Keep an honest, respectful, and upbeat relationship with your child. Maintaining an open  relationship with your child develops their active listening and collaborative problem-solving skills while enhancing your ability to influence them positively. Punishment, threats, shouting, and hostile interactions are ineffective in the long-term and can ultimately harm your relationship with your child. Your feelings of fear, irritation, and anxiety are acceptable and normal, but reacting to your child with criticism and frustration will only make matters worse. Positive parenting is far more effective with recognition and praise, consistency, unconditional love, and encouragement for independence and personal development.

2. Get Involved

Your presence in your child’s academic life promotes nurturing and commitment to work.
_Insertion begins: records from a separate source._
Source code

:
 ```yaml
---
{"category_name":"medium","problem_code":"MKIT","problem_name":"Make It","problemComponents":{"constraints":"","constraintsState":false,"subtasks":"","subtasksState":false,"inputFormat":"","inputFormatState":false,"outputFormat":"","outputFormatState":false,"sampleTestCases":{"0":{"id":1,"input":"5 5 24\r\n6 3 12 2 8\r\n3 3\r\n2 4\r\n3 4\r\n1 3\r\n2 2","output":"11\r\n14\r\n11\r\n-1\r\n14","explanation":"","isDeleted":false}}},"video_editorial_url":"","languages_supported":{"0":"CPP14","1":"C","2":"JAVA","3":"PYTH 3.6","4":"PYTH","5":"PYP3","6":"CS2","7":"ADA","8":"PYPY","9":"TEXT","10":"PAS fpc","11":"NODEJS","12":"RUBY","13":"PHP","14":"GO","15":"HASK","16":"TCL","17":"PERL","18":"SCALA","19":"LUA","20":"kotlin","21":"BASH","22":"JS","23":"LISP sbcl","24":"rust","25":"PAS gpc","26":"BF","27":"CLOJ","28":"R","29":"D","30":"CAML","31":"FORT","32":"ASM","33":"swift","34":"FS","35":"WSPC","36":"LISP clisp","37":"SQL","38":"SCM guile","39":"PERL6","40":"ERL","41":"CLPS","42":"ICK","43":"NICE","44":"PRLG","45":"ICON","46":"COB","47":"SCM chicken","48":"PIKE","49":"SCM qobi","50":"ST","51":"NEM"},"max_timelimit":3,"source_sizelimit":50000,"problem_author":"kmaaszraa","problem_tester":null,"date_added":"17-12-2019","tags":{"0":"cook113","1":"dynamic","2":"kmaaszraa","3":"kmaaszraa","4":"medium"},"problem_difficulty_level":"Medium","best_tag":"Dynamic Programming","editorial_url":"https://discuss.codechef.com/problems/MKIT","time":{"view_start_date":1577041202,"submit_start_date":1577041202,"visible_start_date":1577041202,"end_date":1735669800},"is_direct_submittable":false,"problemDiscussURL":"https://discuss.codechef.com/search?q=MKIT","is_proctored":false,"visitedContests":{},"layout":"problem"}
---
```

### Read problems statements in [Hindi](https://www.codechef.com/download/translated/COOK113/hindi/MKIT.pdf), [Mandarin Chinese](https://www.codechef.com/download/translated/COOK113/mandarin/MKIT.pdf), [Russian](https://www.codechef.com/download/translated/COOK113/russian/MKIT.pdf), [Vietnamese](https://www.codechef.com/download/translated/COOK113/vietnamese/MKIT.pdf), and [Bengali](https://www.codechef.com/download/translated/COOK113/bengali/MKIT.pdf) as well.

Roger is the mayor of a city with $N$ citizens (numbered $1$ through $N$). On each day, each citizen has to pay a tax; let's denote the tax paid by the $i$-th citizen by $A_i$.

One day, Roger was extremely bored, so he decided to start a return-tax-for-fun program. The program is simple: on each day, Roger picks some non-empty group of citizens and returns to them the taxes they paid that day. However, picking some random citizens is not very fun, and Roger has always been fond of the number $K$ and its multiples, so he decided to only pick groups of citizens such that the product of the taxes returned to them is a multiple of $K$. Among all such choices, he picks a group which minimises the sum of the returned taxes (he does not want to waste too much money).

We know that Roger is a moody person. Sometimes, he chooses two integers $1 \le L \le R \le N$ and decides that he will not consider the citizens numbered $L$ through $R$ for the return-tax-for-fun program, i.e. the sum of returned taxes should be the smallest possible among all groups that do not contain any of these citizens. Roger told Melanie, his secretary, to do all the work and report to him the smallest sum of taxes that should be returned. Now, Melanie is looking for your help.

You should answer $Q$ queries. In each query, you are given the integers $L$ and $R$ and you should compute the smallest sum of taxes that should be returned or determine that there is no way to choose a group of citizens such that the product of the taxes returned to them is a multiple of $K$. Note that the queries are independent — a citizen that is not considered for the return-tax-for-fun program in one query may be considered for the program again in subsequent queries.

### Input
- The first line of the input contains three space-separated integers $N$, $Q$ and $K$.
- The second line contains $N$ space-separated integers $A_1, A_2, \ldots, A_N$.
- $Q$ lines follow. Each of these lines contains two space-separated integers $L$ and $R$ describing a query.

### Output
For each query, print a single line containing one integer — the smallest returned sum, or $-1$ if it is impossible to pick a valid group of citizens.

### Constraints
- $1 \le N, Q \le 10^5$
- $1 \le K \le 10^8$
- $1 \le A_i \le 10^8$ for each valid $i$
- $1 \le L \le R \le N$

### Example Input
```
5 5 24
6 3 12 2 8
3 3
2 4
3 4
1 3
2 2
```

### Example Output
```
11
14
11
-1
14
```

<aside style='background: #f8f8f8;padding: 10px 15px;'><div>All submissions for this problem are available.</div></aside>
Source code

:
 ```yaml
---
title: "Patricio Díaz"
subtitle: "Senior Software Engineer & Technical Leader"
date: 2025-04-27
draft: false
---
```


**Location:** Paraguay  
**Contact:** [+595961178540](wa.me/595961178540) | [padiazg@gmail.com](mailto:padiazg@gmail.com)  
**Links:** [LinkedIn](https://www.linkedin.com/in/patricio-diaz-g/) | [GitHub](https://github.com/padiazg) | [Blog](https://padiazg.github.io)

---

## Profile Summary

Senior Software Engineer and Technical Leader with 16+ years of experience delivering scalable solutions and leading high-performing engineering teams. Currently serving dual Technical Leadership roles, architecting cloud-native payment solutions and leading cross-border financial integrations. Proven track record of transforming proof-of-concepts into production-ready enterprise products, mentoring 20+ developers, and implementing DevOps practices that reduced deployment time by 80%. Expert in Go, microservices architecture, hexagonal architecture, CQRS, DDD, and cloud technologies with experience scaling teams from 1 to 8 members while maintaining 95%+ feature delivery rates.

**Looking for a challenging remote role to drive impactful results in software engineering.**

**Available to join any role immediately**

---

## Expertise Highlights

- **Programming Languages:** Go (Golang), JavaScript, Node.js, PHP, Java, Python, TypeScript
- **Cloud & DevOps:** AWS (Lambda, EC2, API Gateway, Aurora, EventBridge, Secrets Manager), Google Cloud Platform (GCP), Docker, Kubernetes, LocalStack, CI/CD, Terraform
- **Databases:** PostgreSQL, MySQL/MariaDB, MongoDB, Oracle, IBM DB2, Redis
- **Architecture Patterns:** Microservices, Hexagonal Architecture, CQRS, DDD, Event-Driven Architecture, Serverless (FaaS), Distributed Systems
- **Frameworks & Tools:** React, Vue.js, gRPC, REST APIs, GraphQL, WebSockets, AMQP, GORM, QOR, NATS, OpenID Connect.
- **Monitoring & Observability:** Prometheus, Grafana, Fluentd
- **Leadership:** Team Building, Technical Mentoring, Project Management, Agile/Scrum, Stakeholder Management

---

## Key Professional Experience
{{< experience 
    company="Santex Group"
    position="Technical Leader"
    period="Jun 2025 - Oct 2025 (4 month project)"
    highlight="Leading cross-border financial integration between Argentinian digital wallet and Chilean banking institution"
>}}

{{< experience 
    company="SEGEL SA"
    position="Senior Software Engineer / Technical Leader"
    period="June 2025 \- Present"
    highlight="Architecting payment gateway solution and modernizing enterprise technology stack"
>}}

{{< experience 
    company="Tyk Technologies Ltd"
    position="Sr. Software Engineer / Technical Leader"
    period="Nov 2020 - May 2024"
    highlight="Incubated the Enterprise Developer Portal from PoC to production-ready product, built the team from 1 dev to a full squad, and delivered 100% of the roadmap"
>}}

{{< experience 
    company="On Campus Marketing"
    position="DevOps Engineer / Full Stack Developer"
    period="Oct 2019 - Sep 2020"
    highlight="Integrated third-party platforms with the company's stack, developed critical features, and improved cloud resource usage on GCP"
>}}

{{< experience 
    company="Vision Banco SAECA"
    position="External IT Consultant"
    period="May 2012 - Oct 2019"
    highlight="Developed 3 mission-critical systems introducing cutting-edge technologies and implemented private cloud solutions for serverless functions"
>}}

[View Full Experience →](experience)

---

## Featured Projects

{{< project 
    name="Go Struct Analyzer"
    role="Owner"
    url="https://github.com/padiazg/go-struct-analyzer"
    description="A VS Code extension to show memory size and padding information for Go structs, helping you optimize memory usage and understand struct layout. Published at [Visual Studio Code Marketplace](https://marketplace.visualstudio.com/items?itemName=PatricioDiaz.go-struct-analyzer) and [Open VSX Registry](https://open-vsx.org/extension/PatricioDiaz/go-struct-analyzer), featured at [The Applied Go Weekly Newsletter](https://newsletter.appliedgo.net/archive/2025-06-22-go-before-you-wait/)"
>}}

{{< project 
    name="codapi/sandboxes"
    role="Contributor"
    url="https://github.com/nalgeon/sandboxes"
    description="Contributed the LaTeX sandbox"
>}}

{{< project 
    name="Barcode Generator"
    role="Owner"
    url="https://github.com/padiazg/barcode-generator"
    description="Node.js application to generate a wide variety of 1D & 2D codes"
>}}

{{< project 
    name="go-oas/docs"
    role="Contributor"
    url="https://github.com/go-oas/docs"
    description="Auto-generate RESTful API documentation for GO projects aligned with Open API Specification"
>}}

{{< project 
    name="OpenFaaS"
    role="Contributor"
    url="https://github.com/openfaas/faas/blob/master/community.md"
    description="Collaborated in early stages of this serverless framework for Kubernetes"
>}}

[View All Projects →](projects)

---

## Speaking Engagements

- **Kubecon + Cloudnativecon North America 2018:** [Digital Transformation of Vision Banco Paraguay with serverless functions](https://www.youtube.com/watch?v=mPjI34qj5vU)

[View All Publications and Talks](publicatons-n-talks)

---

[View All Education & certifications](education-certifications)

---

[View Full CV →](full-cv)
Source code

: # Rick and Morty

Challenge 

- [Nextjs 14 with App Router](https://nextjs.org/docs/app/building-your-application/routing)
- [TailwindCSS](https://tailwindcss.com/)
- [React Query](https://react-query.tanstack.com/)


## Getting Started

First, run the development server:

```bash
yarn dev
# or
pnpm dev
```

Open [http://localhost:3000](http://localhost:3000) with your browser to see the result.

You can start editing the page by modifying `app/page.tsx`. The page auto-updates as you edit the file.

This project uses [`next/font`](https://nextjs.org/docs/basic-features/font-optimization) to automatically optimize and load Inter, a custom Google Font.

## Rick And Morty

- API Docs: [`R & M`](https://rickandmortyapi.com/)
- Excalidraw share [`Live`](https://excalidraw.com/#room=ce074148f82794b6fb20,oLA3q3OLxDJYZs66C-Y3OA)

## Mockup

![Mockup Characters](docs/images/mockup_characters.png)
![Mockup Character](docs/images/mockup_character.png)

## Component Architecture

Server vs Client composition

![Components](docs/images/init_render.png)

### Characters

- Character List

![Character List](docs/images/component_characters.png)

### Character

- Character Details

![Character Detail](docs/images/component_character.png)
When they are younger, do homework with them, and as they get older, be available to help whenever needed. Habitually ask them what they learned in school and engage them academically. Teenagers can bristle if they feel you are asking too many questions, so make sure you share how your day was, too. Your child will be more responsive to a conversation than to an interrogation.

3. Reinforce and Reward

Reasonable rewards and positive reinforcement become extrinsic incentives children internalise over time. Children are very responsive to social reinforcers like hugs and high-fives. Encourage effort over results and praise for perseverance in the face of adversity. However, be mindful that children who constantly receive praise for completing something that is easy and requires no effort may get the message that they do not have to exert themselves. Try to strike a balance between affirmation of effort and encouraging them to reach a little higher every time.

4. Create Structure

You are not there to complete the task for them; instead, you can assist in defining a structure that can help them study, such as setting specific times for homework without access to a TV or device. Your child needs to recognise that structure does not equate to punishment. Instead, it provides an opportunity for them to cultivate a strong work ethic.

5. Be a Coach

For many parents, it may be tempting to jump in and help their child by doing homework and tasks for them! However, when you compensate for a child’s lack of effort by anxiously doing it for them, they will learn to take advantage of your fears and never learn the consequences of failing to do their part.  Be their coach, give direction, but stay on the sidelines and let them play the game.


The final thing to remember is that you should keep your objectives and expectations realistic. Not every child can get straight As, so focus on their dedication rather than the result. Don’t forget, a positive and affirming relationship with your child can be one of the strongest motivations for them to do well. When your child knows that you believe in them, they will naturally be encouraged to put in their best efforts.